We defined diabetes mellitus from its diagnosis code or filled prescriptions for anti-diabetic drugs within 100 days before the MI admission (Additional file 1: Table e2) [18]. Coronary arteriography (CAG), percutaneous coronary intervention (PCI), and coronary artery bypass graft (CABG) during admission were identified from procedure codes in the Danish National Patient Registry.

We tabulated patient characteristics for the entire study population and for the cohort of patients surviving until hospital discharge (denoted as hospital survivors), including gender, age group, comorbidity, use of medication, and procedures during admission, according to AKI-RRT status.

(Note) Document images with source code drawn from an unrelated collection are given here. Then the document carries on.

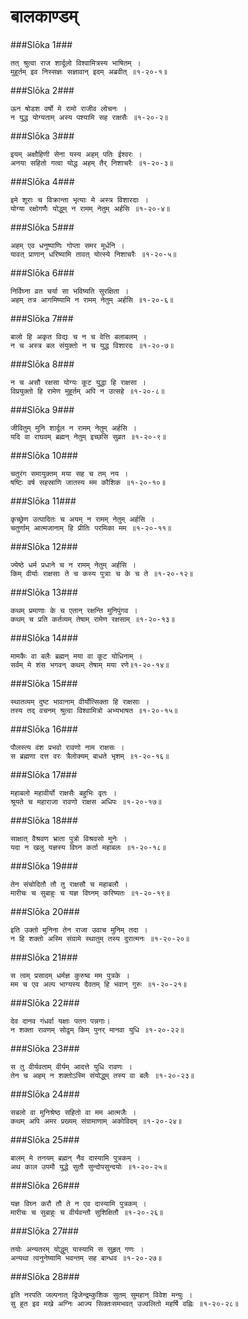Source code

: बालकाण्डम्
===============================


###Slōka 1###


    तत् श्रुत्वा राज शार्दूलो विश्वामित्रस्य भाषितम् ।
    मुहूर्तम् इव निस्सज्ञः सज्ञावान् इदम् अब्रवीत् ॥१-२०-१॥


###Slōka 2###


    ऊन षोडश वर्षो मे रामो राजीव लोचनः ।
    न युद्ध योग्यताम् अस्य पश्यामि सह राक्षसैः ॥१-२०-२॥


###Slōka 3###


    इयम् अक्षौहिणी सेना यस्य अहम् पतिः ईश्वरः ।
    अनया सहितो गत्वा योद्ध अहम् तैर् निशाचरैः ॥१-२०-३॥


###Slōka 4###


    इमे शूराः च विक्रान्ता भृत्याः मे अस्त्र विशारदाः ।
    योग्या रक्षोगणैः योद्धुम् न रामम् नेतुम् अर्हसि ॥१-२०-४॥


###Slōka 5###


    अहम् एव धनुष्पाणिः गोप्ता समर मूर्धनि ।
    यावत् प्राणान् धरिष्यामि तावत् योत्स्ये निशाचरैः ॥१-२०-५॥


###Slōka 6###


    निर्विघ्ना व्रत चर्या सा भविष्यति सुरक्षिता ।
    अहम् तत्र आगमिष्यामि न रामम् नेतुम् अर्हसि ॥१-२०-६॥


###Slōka 7###


    बालो हि अकृत विद्यः च न च वेत्ति बलाबलम् ।
    न च अस्त्र बल संयुक्तो न च युद्ध विशारदः ॥१-२०-७॥


###Slōka 8###


    न च असौ रक्षसा योग्यः कूट युद्धा हि राक्षसा ।
    विप्रयुक्तो हि रामेण मुहूर्तम् अपि न उत्सहे ॥१-२०-८॥


###Slōka 9###


    जीवितुम् मुनि शार्दूल न रामम् नेतुम् अर्हसि ।
    यदि वा राघवम् ब्रह्मन् नेतुम् इच्छसि सुव्रत ॥१-२०-९॥


###Slōka 10###


    चतुरंग समायुक्तम् मया सह च तम् नय ।
    षष्टिः वर्ष सहस्राणि जातस्य मम कौशिक ॥१-२०-१०॥


###Slōka 11###


    कृच्छ्रेण उत्पादितः च अयम् न रामम् नेतुम् अर्हसि ।
    चतुर्णाम् आत्मजानाम् हि प्रीतिः परमिका मम ॥१-२०-११॥


###Slōka 12###


    ज्येष्ठे धर्म प्रधाने च न रामम् नेतुम् अर्हसि ।
    किम् वीर्याः राक्षसाः ते च कस्य पुत्राः च के च ते ॥१-२०-१२॥


###Slōka 13###


    कथम् प्रमाणाः के च एतान् रक्षन्ति मुनिपुंगव ।
    कथम् च प्रति कर्तव्यम् तेषाम् रामेण रक्षसाम् ॥१-२०-१३॥


###Slōka 14###


    मामकैः वा बलैः ब्रह्मन् मया वा कूट योधिनाम् ।
    सर्वम् मे शंस भगवन् कथम् तेषाम् मया रणे॥१-२०-१४॥


###Slōka 15###


    स्थातव्यम् दुष्ट भावानाम् वीर्योत्सिक्ता हि राक्षसाः ।
    तस्य तद् वचनम् श्रुत्वा विश्वामित्रो अभ्यभाषत ॥१-२०-१५॥


###Slōka 16###


    पौलस्त्य वंश प्रभवो रावणो नाम राक्षसः ।
    स ब्रह्मणा दत्त वरः त्रैलोक्यम् बाधते भृशम् ॥१-२०-१६॥


###Slōka 17###


    महाबलो महावीर्यो राक्षसैः बहुभिः वृतः ।
    श्रूयते च महाराजा रावणो राक्षस अधिपः ॥१-२०-१७॥


###Slōka 18###


    साक्षात् वैश्रवण भ्राता पुत्रो विश्रवसो मुनेः ।
    यदा न खलु यज्ञस्य विघ्न कर्ता महाबलः ॥१-२०-१८॥


###Slōka 19###


    तेन संचोदितौ तौ तु राक्षसौ च महाबलौ ।
    मारीचः च सुबाहुः च यज्ञ विघ्नम् करिष्यतः ॥१-२०-१९॥


###Slōka 20###


    इति उक्तो मुनिना तेन राजा उवाच मुनिम् तदा ।
    न हि शक्तो अस्मि संग्रामे स्थातुम् तस्य दुरात्मनः ॥१-२०-२०॥


###Slōka 21###


    स त्वम् प्रसादम् धर्मज्ञ कुरुष्व मम पुत्रके ।
    मम च एव अल्प भाग्यस्य दैवतम् हि भवान् गुरुः ॥१-२०-२१॥


###Slōka 22###


    देव दानव गंधर्वा यक्षाः पतग पन्नगाः।
    न शक्ता रावणम् सोढुम् किम् पुनर् मानवा युधि ॥१-२०-२२॥


###Slōka 23###


    स तु वीर्यवताम् वीर्यम् आदत्ते युधि रावणः ।
    तेन च अहम् न शक्तोऽस्मि संयोद्धुम् तस्य वा बलैः ॥१-२०-२३॥


###Slōka 24###


    सबलो वा मुनिश्रेष्ठ सहितो वा मम आत्मजैः ।
    कथम् अपि अमर प्रख्यम् संग्रामाणाम् अकोविदम् ॥१-२०-२४॥


###Slōka 25###


    बालम् मे तनयम् ब्रह्मन् नैव दास्यामि पुत्रकम् ।
    अथ काल उपमौ युद्धे सुतौ सुन्दोपसुन्दयोः ॥१-२०-२५॥


###Slōka 26###


    यज्ञ विघ्न करौ तौ ते न एव दास्यामि पुत्रकम् ।
    मारीचः च सुबाहुः च वीर्यवन्तौ सुशिक्षितौ ॥१-२०-२६॥


###Slōka 27###


    तयोः अन्यतरम् योद्धुम् यास्यामि स सुहृत् गणः ।
    अन्यथा त्वनुनेष्यामि भवन्तम् सह बान्धव ॥१-२०-२७॥


###Slōka 28###


    इति नरपति जल्पनात् द्विजेन्द्रम्कुशिक सुतम् सुमहान् विवेश मन्युः ।
    सु हुत इव मखे अग्निः आज्य सिक्तःसमभवत् उज्वलितो महर्षि वह्निः ॥१-२०-२८॥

We first calculated the in-hospital mortality risk in AKI-RRT and non-AKI-RRT patients for all patients with complete follow-up on their hospitalization for MI, i.e., patients discharged before the end of the study period on 31 December 2012. Next, we computed the propensity score-adjusted relative risk of death during hospitalization, comparing AKI-RRT patients with non-AKI-RRT patients, using a generalized linear model with a log-link function and a binomial error distribution [19, 20]. We used a propensity score in the adjusted analysis to include more variables than a standard multivariate analysis would allow [21]. The propensity score was defined as the probability of developing AKI-RRT during hospitalization conditioned on the observed baseline covariates and computed using a logistic regression model [21]. The covariates included in the propensity score were gender, age group (<60, 60–69, 70–79, ≥80 years), comorbidities (congestive heart failure, peripheral vascular disease, cerebrovascular disease, chronic pulmonary disease, hypertension, atrial fibrillation/flutter, venous thromboembolism, chronic kidney disease, liver disease, diabetes mellitus, cancer, and obesity), use of medications (ACE inhibitors, angiotensin receptor blockers, NSAIDs), and PCI or CABG status. The equal distribution of propensity scores is visualized in Additional file 1 (Figure e2).

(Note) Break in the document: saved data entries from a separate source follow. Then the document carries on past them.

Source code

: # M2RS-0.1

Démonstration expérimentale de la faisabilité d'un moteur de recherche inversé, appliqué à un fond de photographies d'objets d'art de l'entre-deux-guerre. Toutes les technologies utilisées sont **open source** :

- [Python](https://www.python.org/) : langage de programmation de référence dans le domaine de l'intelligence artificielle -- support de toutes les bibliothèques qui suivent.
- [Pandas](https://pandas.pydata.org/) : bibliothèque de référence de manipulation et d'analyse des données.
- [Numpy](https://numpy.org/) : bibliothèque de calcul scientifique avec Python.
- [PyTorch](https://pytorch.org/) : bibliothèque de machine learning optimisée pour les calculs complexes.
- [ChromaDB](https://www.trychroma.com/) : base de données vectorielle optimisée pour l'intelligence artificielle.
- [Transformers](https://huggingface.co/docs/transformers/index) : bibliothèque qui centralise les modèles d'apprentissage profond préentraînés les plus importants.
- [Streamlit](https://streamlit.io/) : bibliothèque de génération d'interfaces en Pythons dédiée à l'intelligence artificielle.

We followed hospital survivors for up to 5 years following their hospital discharge date or until death, emigration, or the end of the study period, whichever came first. We used the 1 minus Kaplan-Meier method to compute cumulative mortality following hospital discharge. Crude and propensity score-adjusted hazard ratios were computed using a Cox regression model. The distribution of propensity scores is shown in Additional file 1 (Figure e3).

To examine the potential differential impact of AKI-RRT within subgroups, we repeated the Cox regression analyses stratified by gender, age groups, comorbidity, PCI or CABG status, and subgroups of MI (ST-elevation MI (STEMI), non-STEMI, and unspecified MI). We adjusted for propensity score. The propensity score calculated within each subgroup included the same baseline variables as in the overall propensity score except for the subgroup variable itself [21].

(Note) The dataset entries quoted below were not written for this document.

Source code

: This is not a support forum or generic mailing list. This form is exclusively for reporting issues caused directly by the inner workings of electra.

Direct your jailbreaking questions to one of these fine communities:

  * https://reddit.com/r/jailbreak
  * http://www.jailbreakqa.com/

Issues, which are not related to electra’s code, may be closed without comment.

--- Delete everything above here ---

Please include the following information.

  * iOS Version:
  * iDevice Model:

We computed the cumulative risk of chronic dialysis after MI admission by AKI-RRT status accounting for competing risk of death [22]. We visualized the results graphically as a cumulative incidence plot. Crude and propensity score-adjusted hazard ratios were computed with use of a Cox regression model [23].

Proportional hazards assumptions in all of the Cox regression analyses were assessed graphically by plotting log(−log(survival function)) against time for patients with and without AKI-RRT and were found to be satisfactory.

For all MI patients surviving until hospital discharge we tabulated cause of death according to AKI-RRT status. The following causes of immediate death occurred most frequently: cardiovascular disease, kidney disease, pulmonary disease and cancer.

We used STATA statistical software version 13.1 (StataCorp LP, TX, USA) for all statistical analyses. The study was approved by the Danish Data Protection Agency, record number 2014-41-3658. Data in the Danish registries are available to researchers, and their use does not require informed consent or ethics approval.